Problem details ▸
Only the lines from the start of the data below through the line that contains "The system function" are to be copied, exactly and without pictures.

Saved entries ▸
+++
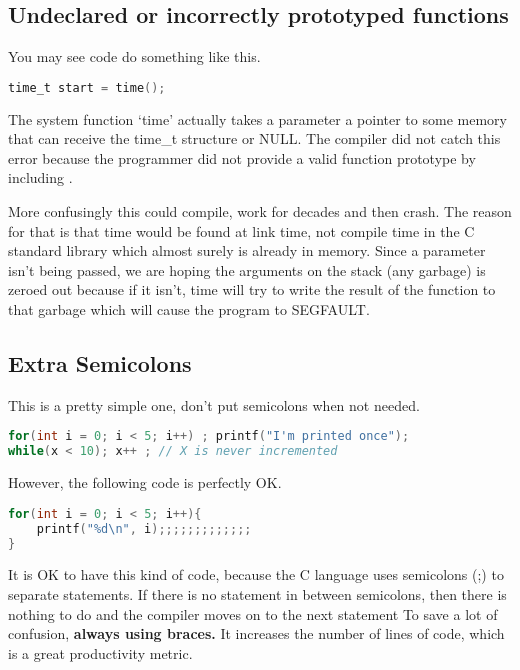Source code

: \subsection{Undeclared or incorrectly prototyped functions}

You may see code do something like this.

\begin{lstlisting}[language=C]
time_t start = time();
\end{lstlisting}

The system function `time' actually takes a parameter a pointer to some memory that can receive the time\_t structure or NULL.
The compiler did not catch this error because the programmer did not provide a valid function prototype by including .

More confusingly this could compile, work for decades and then crash.
The reason for that is that time would be found at link time, not compile time in the C standard library which almost surely is already in memory.
Since a parameter isn't being passed, we are hoping the arguments on the stack (any garbage) is zeroed out because if it isn't, time will try to write the result of the function to that garbage which will cause the program to SEGFAULT.

\subsection{Extra Semicolons}

This is a pretty simple one, don't put semicolons when not needed.

\begin{lstlisting}[language=C]
for(int i = 0; i < 5; i++) ; printf("I'm printed once");
while(x < 10); x++ ; // X is never incremented
\end{lstlisting}

However, the following code is perfectly OK.

\begin{lstlisting}[language=C]
for(int i = 0; i < 5; i++){
    printf("%d\n", i);;;;;;;;;;;;;
}
\end{lstlisting}

It is OK to have this kind of code, because the C language uses semicolons (;) to separate statements.
If there is no statement in between semicolons, then there is nothing to do and the compiler moves on to the next statement
To save a lot of confusion, \textbf{always using braces.}
It increases the number of lines of code, which is a great productivity metric.


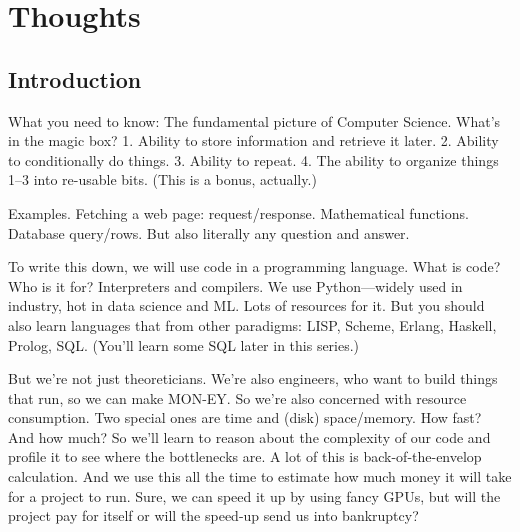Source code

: \chapter{Thoughts}

\section{Introduction}
What you need to know: The fundamental picture of Computer Science. What's in the magic box? 1. Ability to store information and retrieve it later. 2. Ability to conditionally do things. 3. Ability to repeat. 4. The ability to organize things 1--3 into re-usable bits. (This is a bonus, actually.)

Examples. Fetching a web page: request/response. Mathematical functions. Database query/rows. But also literally any question and answer.

To write this down, we will use code in a programming language. What is code? Who is it for? Interpreters and compilers. We use Python---widely used in industry, hot in data science and ML. Lots of resources for it. But you should also learn languages that from other paradigms: LISP, Scheme, Erlang, Haskell, Prolog, SQL. (You'll learn some SQL later in this series.)

But we're not just theoreticians. We're also engineers, who want to build things that run, so we can make MON-EY. So we're also concerned with resource consumption. Two special ones are time and (disk) space/memory. How fast? And how much? So we'll learn to reason about the complexity of our code and profile it to see where the bottlenecks are. A lot of this is back-of-the-envelop calculation. And we use this all the time to estimate how much money it will take for a project to run. Sure, we can speed it up by using fancy GPUs, but will the project pay for itself or will the speed-up send us into bankruptcy?

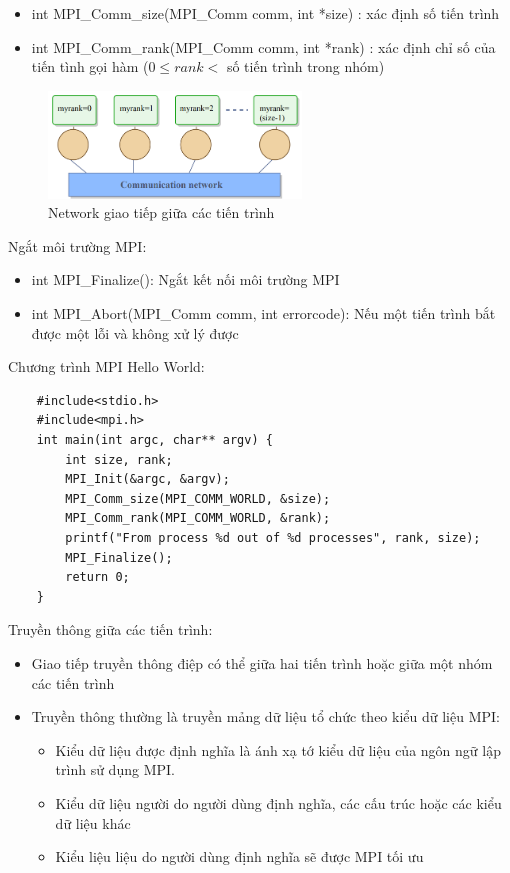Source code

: \documentclass[14pt, a4paper]{article}
\numberwithin{equation}{section}
\numberwithin{figure}{section}
\numberwithin{dl}{section}
\numberwithin{md}{section}
\numberwithin{bd}{section}
\numberwithin{dn}{section}
\numberwithin{hq}{section}
\begin{document}
\begin{itemize}
    \item int MPI\_Comm\_size(MPI\_Comm comm, int *size) : xác định số tiến trình
    \item int MPI\_Comm\_rank(MPI\_Comm comm, int *rank) : xác định chỉ số của tiến tình gọi hàm ($0 \leq rank <$ số tiến trình trong nhóm)
\end{itemize}
\begin{figure}[H]
    \centering
    \includegraphics[width=0.6\textwidth]{figures/MPI/Rank.png}
    \caption{Network giao tiếp giữa các tiến trình}
\end{figure}

Ngắt môi trường MPI:

\begin{itemize}
    \item int MPI\_Finalize(): Ngắt kết nối môi trường MPI
    \item int MPI\_Abort(MPI\_Comm comm, int errorcode): Nếu một tiến trình bắt được một lỗi và không xử lý được
\end{itemize}


Chương trình MPI Hello World:

\begin{verbatim}
    #include<stdio.h>
    #include<mpi.h>
    int main(int argc, char** argv) {
        int size, rank;
        MPI_Init(&argc, &argv);
        MPI_Comm_size(MPI_COMM_WORLD, &size);
        MPI_Comm_rank(MPI_COMM_WORLD, &rank);
        printf("From process %d out of %d processes", rank, size);
        MPI_Finalize();
        return 0;
    }
\end{verbatim}

Truyền thông giữa các tiến trình:

\begin{itemize}
    \item Giao tiếp truyền thông điệp có thể giữa hai tiến trình hoặc giữa một nhóm các tiến trình
    \item Truyền thông thường là truyền mảng dữ liệu tổ chức theo kiểu dữ liệu MPI:
    \begin{itemize}
        \item Kiểu dữ liệu được định nghĩa là ánh xạ tớ kiểu dữ liệu của ngôn ngữ lập trình sử dụng MPI.
        \item Kiểu dữ liệu người do người dùng định nghĩa, các cấu trúc hoặc các kiểu dữ liệu khác
        \item Kiểu liệu liệu do người dùng định nghĩa sẽ được MPI tối ưu
    \end{itemize}
\end{itemize}
\end{document}
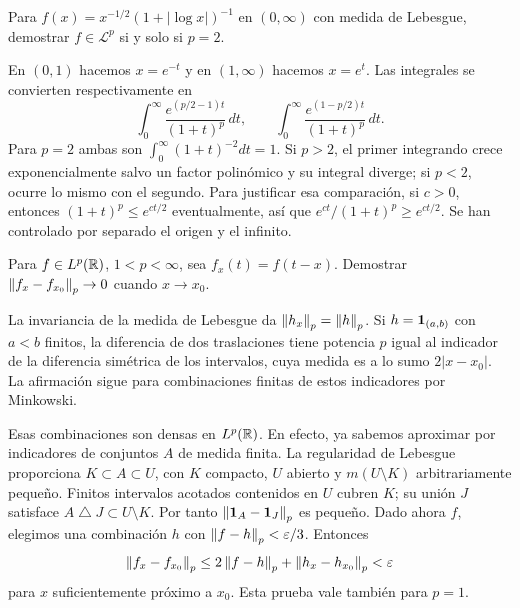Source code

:\begin{ejercicio}\label{ej:v2-l18-9}
Para $f(x)=x^{-1/2}(1+|\log x|)^{-1}$ en $(0,\infty)$ con medida de Lebesgue, demostrar $f\in\mathcal L^p$ si y solo si $p=2$.
\end{ejercicio}
\begin{solucion}
En $(0,1)$ hacemos $x=e^{-t}$ y en $(1,\infty)$ hacemos $x=e^t$. Las integrales se convierten respectivamente en
\[
 \int_0^\infty\frac{e^{(p/2-1)t}}{(1+t)^p}\,dt,
 \qquad \int_0^\infty\frac{e^{(1-p/2)t}}{(1+t)^p}\,dt.
\]
Para $p=2$ ambas son $\int_0^\infty(1+t)^{-2}dt=1$. Si $p>2$, el primer integrando crece exponencialmente salvo un factor polinómico y su integral diverge; si $p<2$, ocurre lo mismo con el segundo. Para justificar esa comparación, si $c>0$, entonces $(1+t)^p\le e^{ct/2}$ eventualmente, así que $e^{ct}/(1+t)^p\ge e^{ct/2}$. Se han controlado por separado el origen y el infinito.
\end{solucion}

\begin{ejercicio}\label{ej:v2-l19-1}
Para $f\in L^p(\R)$, $1<p<\infty$, sea $f_x(t)=f(t-x)$. Demostrar $\norm{f_x-f_{x_0}}_p\to0$ cuando $x\to x_0$.
\end{ejercicio}
\begin{solucion}
La invariancia de la medida de Lebesgue da $\norm{h_x}_p=\norm h_p$. Si $h=\ind{(a,b)}$ con $a<b$ finitos, la diferencia de dos traslaciones tiene potencia $p$ igual al indicador de la diferencia simétrica de los intervalos, cuya medida es a lo sumo $2|x-x_0|$. La afirmación sigue para combinaciones finitas de estos indicadores por Minkowski.

Esas combinaciones son densas en $L^p(\R)$. En efecto, ya sabemos aproximar por indicadores de conjuntos $A$ de medida finita. La regularidad de Lebesgue proporciona $K\subset A\subset U$, con $K$ compacto, $U$ abierto y $m(U\setminus K)$ arbitrariamente pequeño. Finitos intervalos acotados contenidos en $U$ cubren $K$; su unión $J$ satisface $A\mathbin\triangle J\subset U\setminus K$. Por tanto $\norm{\ind A-\ind J}_p$ es pequeño. Dado ahora $f$, elegimos una combinación $h$ con $\norm{f-h}_p<\eps/3$. Entonces
\[
 \norm{f_x-f_{x_0}}_p\le2\norm{f-h}_p+\norm{h_x-h_{x_0}}_p<\eps
\]
para $x$ suficientemente próximo a $x_0$. Esta prueba vale también para $p=1$.
\end{solucion}


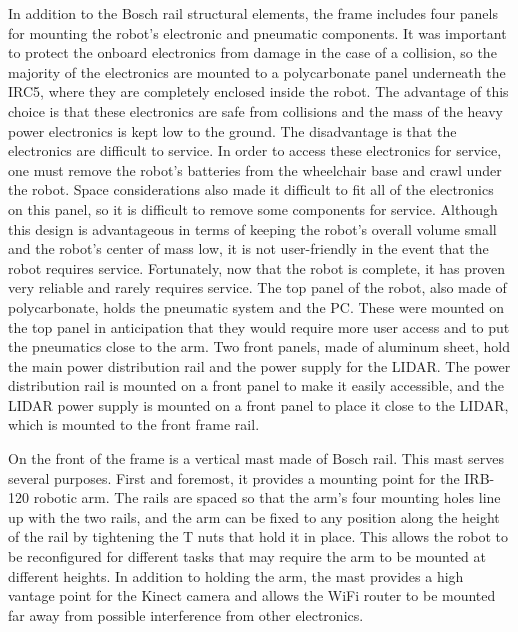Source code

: \documentclass{article}
\begin{document}
In addition to the Bosch rail structural elements, the frame includes four panels for mounting the robot{\textquoteright}s electronic and pneumatic components. It was important to protect the onboard electronics from damage in the case of a collision, so the majority of the electronics are mounted to a polycarbonate panel underneath the IRC5, where they are completely enclosed inside the robot. The advantage of this choice is that these electronics are safe from collisions and the mass of the heavy power electronics is kept low to the ground. The disadvantage is that the electronics are difficult to service. In order to access these electronics for service, one must remove the robot{\textquoteright}s batteries from the wheelchair base and crawl under the robot. Space considerations also made it difficult to fit all of the electronics on this panel, so it is difficult to remove some components for service. Although this design is advantageous in terms of keeping the robot{\textquoteright}s overall volume small and the robot{\textquoteright}s center of mass low, it is not user-friendly in the event that the robot requires service. Fortunately, now that the robot is complete, it has proven very reliable and rarely requires service. The top panel of the robot, also made of polycarbonate, holds the pneumatic system and the PC. These were mounted on the top panel in anticipation that they would require more user access and to put the pneumatics close to the arm. Two front panels, made of aluminum sheet, hold the main power distribution rail and the power supply for the LIDAR. The power distribution rail is mounted on a front panel to make it easily accessible, and the LIDAR power supply is mounted on a front panel to place it close to the LIDAR, which is mounted to the front frame rail.

On the front of the frame is a vertical mast made of Bosch rail. This mast serves several purposes. First and foremost, it provides a mounting point for the IRB-120 robotic arm. The rails are spaced so that the arm{\textquoteright}s four mounting holes line up with the two rails, and the arm can be fixed to any position along the height of the rail by tightening the T nuts that hold it in place. This allows the robot to be reconfigured for different tasks that may require the arm to be mounted at different heights. In addition to holding the arm, the mast provides a high vantage point for the Kinect camera and allows the WiFi router to be mounted far away from possible interference from other electronics.
\end{document}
+++
Solution for this problem ▸
Source code

: \subsection{Undeclared or incorrectly prototyped functions}

You may see code do something like this.

\begin{lstlisting}[language=C]
time_t start = time();
\end{lstlisting}

The system function `time' actually takes a parameter a pointer to some memory that can receive the time\_t structure or NULL.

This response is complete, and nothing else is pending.